Required action | Go through the data below and copy each line that includes "textcircled".

Records excerpted from a collection:

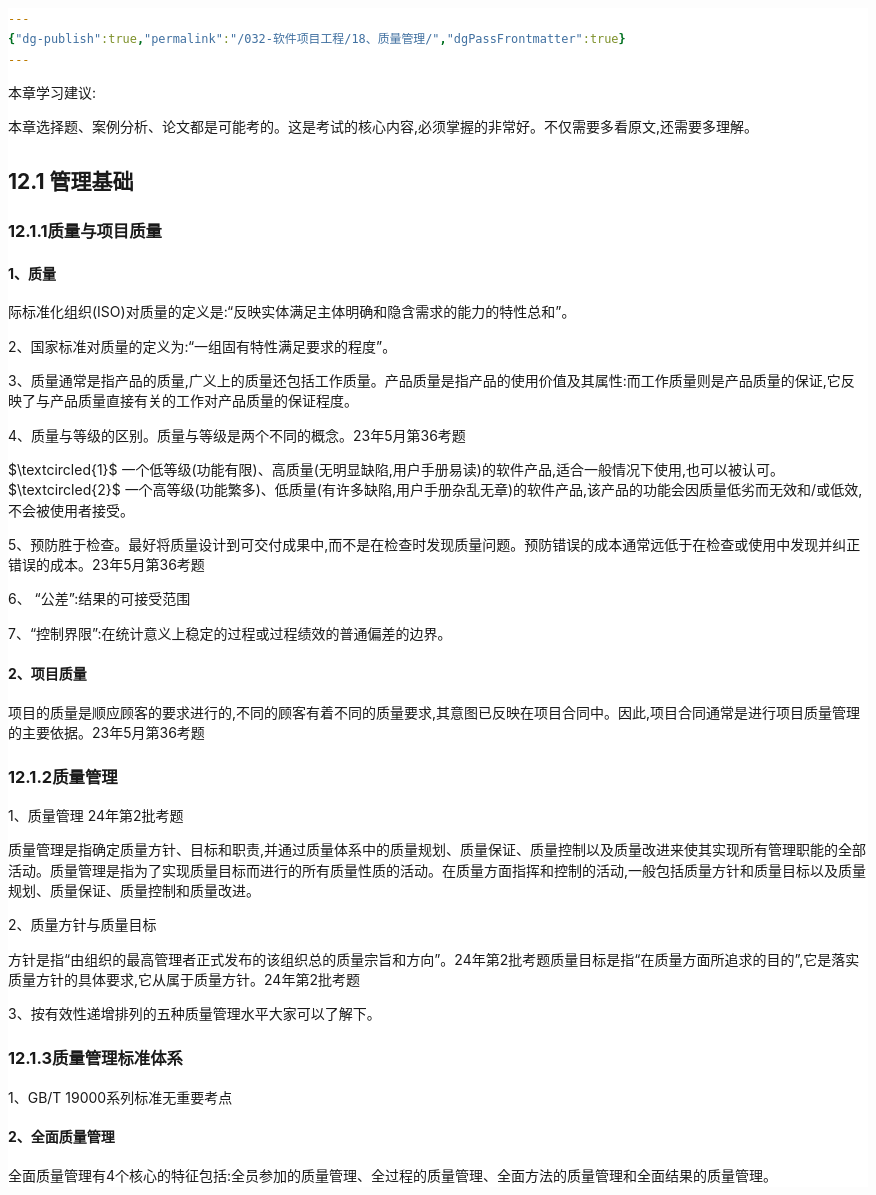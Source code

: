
 ```yaml
---
{"dg-publish":true,"permalink":"/032-软件项目工程/18、质量管理/","dgPassFrontmatter":true}
---
```



本章学习建议:  

本章选择题、案例分析、论文都是可能考的。这是考试的核心内容,必须掌握的非常好。不仅需要多看原文,还需要多理解。  

## 12.1 管理基础  

### 12.1.1质量与项目质量  

#### 1、质量  

际标准化组织(ISO)对质量的定义是:“反映实体满足主体明确和隐含需求的能力的特性总和”。  

2、国家标准对质量的定义为:“一组固有特性满足要求的程度”。  

3、质量通常是指产品的质量,广义上的质量还包括工作质量。产品质量是指产品的使用价值及其属性:而工作质量则是产品质量的保证,它反映了与产品质量直接有关的工作对产品质量的保证程度。  

4、质量与等级的区别。质量与等级是两个不同的概念。23年5月第36考题  

$\textcircled{1}$ 一个低等级(功能有限)、高质量(无明显缺陷,用户手册易读)的软件产品,适合一般情况下使用,也可以被认可。  
$\textcircled{2}$ 一个高等级(功能繁多)、低质量(有许多缺陷,用户手册杂乱无章)的软件产品,该产品的功能会因质量低劣而无效和/或低效,不会被使用者接受。  

5、预防胜于检查。最好将质量设计到可交付成果中,而不是在检查时发现质量问题。预防错误的成本通常远低于在检查或使用中发现并纠正错误的成本。23年5月第36考题  

6、 “公差”:结果的可接受范围  

7、“控制界限”:在统计意义上稳定的过程或过程绩效的普通偏差的边界。  

#### 2、项目质量  

项目的质量是顺应顾客的要求进行的,不同的顾客有着不同的质量要求,其意图已反映在项目合同中。因此,项目合同通常是进行项目质量管理的主要依据。23年5月第36考题  

### 12.1.2质量管理  

1、质量管理 24年第2批考题  

质量管理是指确定质量方针、目标和职责,并通过质量体系中的质量规划、质量保证、质量控制以及质量改进来使其实现所有管理职能的全部活动。质量管理是指为了实现质量目标而进行的所有质量性质的活动。在质量方面指挥和控制的活动,一般包括质量方针和质量目标以及质量规划、质量保证、质量控制和质量改进。  

2、质量方针与质量目标  

方针是指“由组织的最高管理者正式发布的该组织总的质量宗旨和方向”。24年第2批考题质量目标是指“在质量方面所追求的目的”,它是落实质量方针的具体要求,它从属于质量方针。24年第2批考题  

3、按有效性递增排列的五种质量管理水平大家可以了解下。  

### 12.1.3质量管理标准体系  

1、GB/T 19000系列标准无重要考点  

#### 2、全面质量管理  

全面质量管理有4个核心的特征包括:全员参加的质量管理、全过程的质量管理、全面方法的质量管理和全面结果的质量管理。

The answer |
$\textcircled{1}$ 一个低等级(功能有限)、高质量(无明显缺陷,用户手册易读)的软件产品,适合一般情况下使用,也可以被认可。  
$\textcircled{2}$ 一个高等级(功能繁多)、低质量(有许多缺陷,用户手册杂乱无章)的软件产品,该产品的功能会因质量低劣而无效和/或低效,不会被使用者接受。  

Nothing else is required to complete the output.